# Are ambidextrous controls important to your firearms preps?



## Fuzzee (Nov 20, 2012)

I for the life of me can't understand why there aren't more ambidextrous firearms out of the box. I never understood why the military too, after all this time still doesn't put ambi controls as a standard on issue weapons like the M4 and M16 when there are so many lefthanded users and a person can need to switch to weakhand shooting for better cover or being hurt. I finally got around to changing out my charging handle on my AR-15 to an ambi charging handle after deciding it was just better off in speed of manipulation, having it instead of always working around the standard charging handle as a lefty, because it was standard. Now the rifle is set up with that and the shortened modified ambi safety. The magazine release and bcg release are useable for both, but I may change them out. I've had lots of AR's and always left them, but is it the best choice. I went to the range with a buddy the other day and taught him to run the AR having never fired one before. He loved it of course and wants one bad now. He doesn't have much firearms experience though, but they are a good rifle and he ran it well for the first time. The added ambi controls makes it very useable for both users whether righty or lefty and I think that's important in shtf firearm preps seeing how you may need have someone run a weapon you have and they may be a lefty or a righty. How do you feel about it?


----------



## Inor (Mar 22, 2013)

I am sure the President agrees with you. Remember he shoots skeet "all the time", but he just has that right-handed Citori. You would think Browning would be pretty happy to have the endorsement of the President of the United States shooting one of their guns "all the time" and they would have thought to send him the left-handed model...


----------



## Fuzzee (Nov 20, 2012)

Inor said:


> I am sure the President agrees with you. Remember he shoots skeet "all the time", but he just has that right-handed Citori. You would think Browning would be pretty happy to have the endorsement of the President of the United States shooting one of their guns "all the time" and they would have thought to send him the left-handed model...
> 
> View attachment 2750


You would think. That "I like Wookies, Nobel prize winner for doing nothing but being a scumbag liar" Obamalamadingdong thinks we actually believe he supports guns too and shoots skeet regularly is nothing but laughable. :lol:


----------



## Fuzzee (Nov 20, 2012)

I like neutral guns but most revolvers aren't to me which is one of the reasons I don't have any. Most modern revolvers have a righthanded cylinder release and release to the left for a righty to eject the shells and reload with. Some manufacturers do a lefty model, but than you're still not getting ambi, your getting dedicated. I'm looking at getting a bear and wild animal based sidearm to carry into the north deep woods in the future and that's a problem for me seeing as the best calibers to have for that seem to be .44 magnum and others normally dedicated to revolvers. I may have to go hardcore and buy a Desert Eagle.


----------



## Piratesailor (Nov 9, 2012)

I'm left handed and have over the many years learned to manipulate a rifle and pistol made for right handed folks. For a rifle, I actually don't like left handed models. For pistols, the only requirement is that the mag release be on the right side.


----------



## Fuzzee (Nov 20, 2012)

I've learned to manipulate them also as a lefty, but it's still not optimum. It's adapting skills and that's good, but seconds count and I can manipulate controls for a lefty way faster than righty controls. Especially a safety.


----------



## Meangreen (Dec 6, 2012)

My mother drank and worshiped Satan, so I'm left eye dominant, and left handed. I have gotten so used to right handed weapons that I don't think I could get used to a left hand weapon. My 1911 has a standard safety on it because when I tried an ambi, my big thumb would push it on when I was shooting. I just use right handed firearms and when I'm at the range, I make sure to scream at the top of my lungs, "I'M NOT AN ANIMAL!"


----------



## PalmettoTree (Jun 8, 2013)

I am left handed. When I retired I had never shot a left handed gun. When I retired I sold the two long guns I inherited and vowed to buy lefthanded. The first year I purchased left handed AR15, Ruger Gunsite Scout 308 and Standard Model 77 308.

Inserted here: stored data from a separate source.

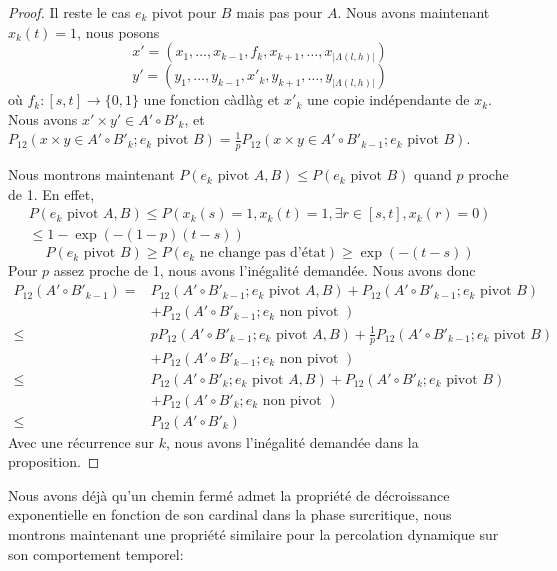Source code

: \documentclass[titlepage,a4paper,12pt]{article}
\newcounter{prop}
\begin{document}
\begin{proof}
Il reste le cas $e_k$ pivot pour $B$ mais pas pour $A$. Nous avons maintenant $x_k(t) = 1$, nous posons 
$$ x'=(x_1,\dots,x_{k-1},f_k,x_{k+1},\dots,x_{|\Lambda(l,h)|})
$$
$$y' =(y_1,\dots,y_{k-1},x'_k,y_{k+1},\dots,y_{|\Lambda(l,h)|})
$$
où $f_k:[s,t]\rightarrow\{0,1\}$ une fonction càdlàg et $x'_k$ une copie indépendante de $x_k$. Nous avons $x'\times y' \in A'\circ B'_k$, et $P_{12}(x\times y \in A'\circ B'_k; e_k \text{ pivot }B) = \frac{1}{p}P_{12}(x\times y \in A'\circ B'_{k-1}; e_k \text{ pivot }B)$.

Nous montrons maintenant $P(e_k \text{ pivot } A,B) \leqslant P(e_k \text{ pivot } B)$ quand $p$ proche de 1. En effet, 
\begin{multline*}
P(e_k \text{ pivot } A,B)\leqslant P(x_k(s) = 1, x_k(t) =1, \exists r\in [s,t], x_k(r) = 0)\\
 \leqslant 1- \exp(-(1-p)(t-s))
\end{multline*}
$$P(e_k \text{ pivot }B) \geqslant P(e_k \text{ ne change pas d'état}) \geqslant \exp(-(t-s))
$$
Pour $p$ assez proche de 1, nous avons l'inégalité demandée. Nous avons donc
\begin{align*}
P_{12}(A'\circ B'_{k-1}) =& P_{12}(A'\circ B'_{k-1};e_k \text{ pivot } A,B) + P_{12}(A'\circ B'_{k-1};e_k \text{ pivot } B) \\
  &+ P_{12}(A'\circ B'_{k-1};e_k \text{ non pivot })\\
\leqslant &  p P_{12}(A'\circ B'_{k-1};e_k \text{ pivot } A,B) + \frac{1}{p}P_{12}(A'\circ B'_{k-1};e_k \text{ pivot } B) \\
  &+ P_{12}(A'\circ B'_{k-1};e_k \text{ non pivot })\\
\leqslant & P_{12}(A'\circ B'_{k};e_k \text{ pivot } A,B) + P_{12}(A'\circ B'_{k};e_k \text{ pivot } B) \\
  &+ P_{12}(A'\circ B'_{k};e_k \text{ non pivot })\\
  \leqslant & P_{12}(A'\circ B'_{k})
\end{align*}
Avec une récurrence sur $k$, nous avons l'inégalité demandée dans la proposition.
\end{proof}

Nous avons déjà qu'un chemin fermé admet la propriété de décroissance exponentielle en fonction de son cardinal dans la phase surcritique, nous montrons maintenant une propriété similaire pour la percolation dynamique sur son comportement temporel: 
\end{document}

I whole heartedly agree; it is crazy for the military not to give left handed troops left handed weapons.

I will say this about being left handed. I can use my right hand better than right handlers can use their left.

The average left hander's IQ is three points higher than average and five points higher than right handlers. The children of one left and one right handed parent average exceeds seven points. I do not know if this is true or I was told to make me feel better. I never tried researching it because I like believing it. So no I cannot document it.

Regardless I like being left handed.


----------



## Moonshinedave (Mar 28, 2013)

I am right handed, I have one weapon that the mag release can be moved to the left side if wanted, I have another weapon with a safety that sticks out on both sides, I wish is was like the mag release and could be move over if wanted, not a deal breaker, but I would have liked it better if it was only on one side and could be moved is needed.


----------



## Denver (Nov 16, 2012)

My son is right handed, but shoots left. I was looking for a lefty auto or pump shotgun to get him for Christmas. I have always heard about Ithaca guns, but never had one. The Ithaca Mod 37 has a bottom eject. Good for either hand. Guess what he is getting.


----------



## inceptor (Nov 19, 2012)

It's funny. I'm left handed but I only have decent sight in my right eye. I some vision out of my left but am considered legally blind in that eye. I've been that way since birth. That means I shoot pistols left handed and rifles right handed. Switching weapons is not a problem for me. That being said I wish more pistols had ambi safeties at least.



Meangreen said:


> I make sure to scream at the top of my lungs, "I'M NOT AN ANIMAL!"


Is that open for debate???????



PalmettoTree said:


> I will say this about being left handed. I can use my right hand better than right handlers can use their left.
> 
> *The average left hander's IQ is three points higher than average and five points higher than right handlers. The children of one left and one right handed parent average exceeds seven points.* I do not know if this is true or I was told to make me feel better. I never tried researching it because I like believing it. So no I cannot document it.
> *
> Regardless I like being left handed*.


I agree, we are smarter, better lookin............I have also heard that the majority of Presidents, scientists and scholars are left handed. And yet lefties are only about 7% of the population.


----------



## Fuzzee (Nov 20, 2012)

inceptor said:


> It's funny. I'm left handed but I only have decent sight in my right eye. I some vision out of my left but am considered legally blind in that eye. I've been that way since birth. That means I shoot pistols left handed and rifles right handed. Switching weapons is not a problem for me. That being said I wish more pistols had ambi safeties at least.
> 
> Is that open for debate???????
> 
> I agree, we are smarter, better lookin............I have also heard that the majority of Presidents, scientists and scholars are left handed. And yet lefties are only about 7% of the population.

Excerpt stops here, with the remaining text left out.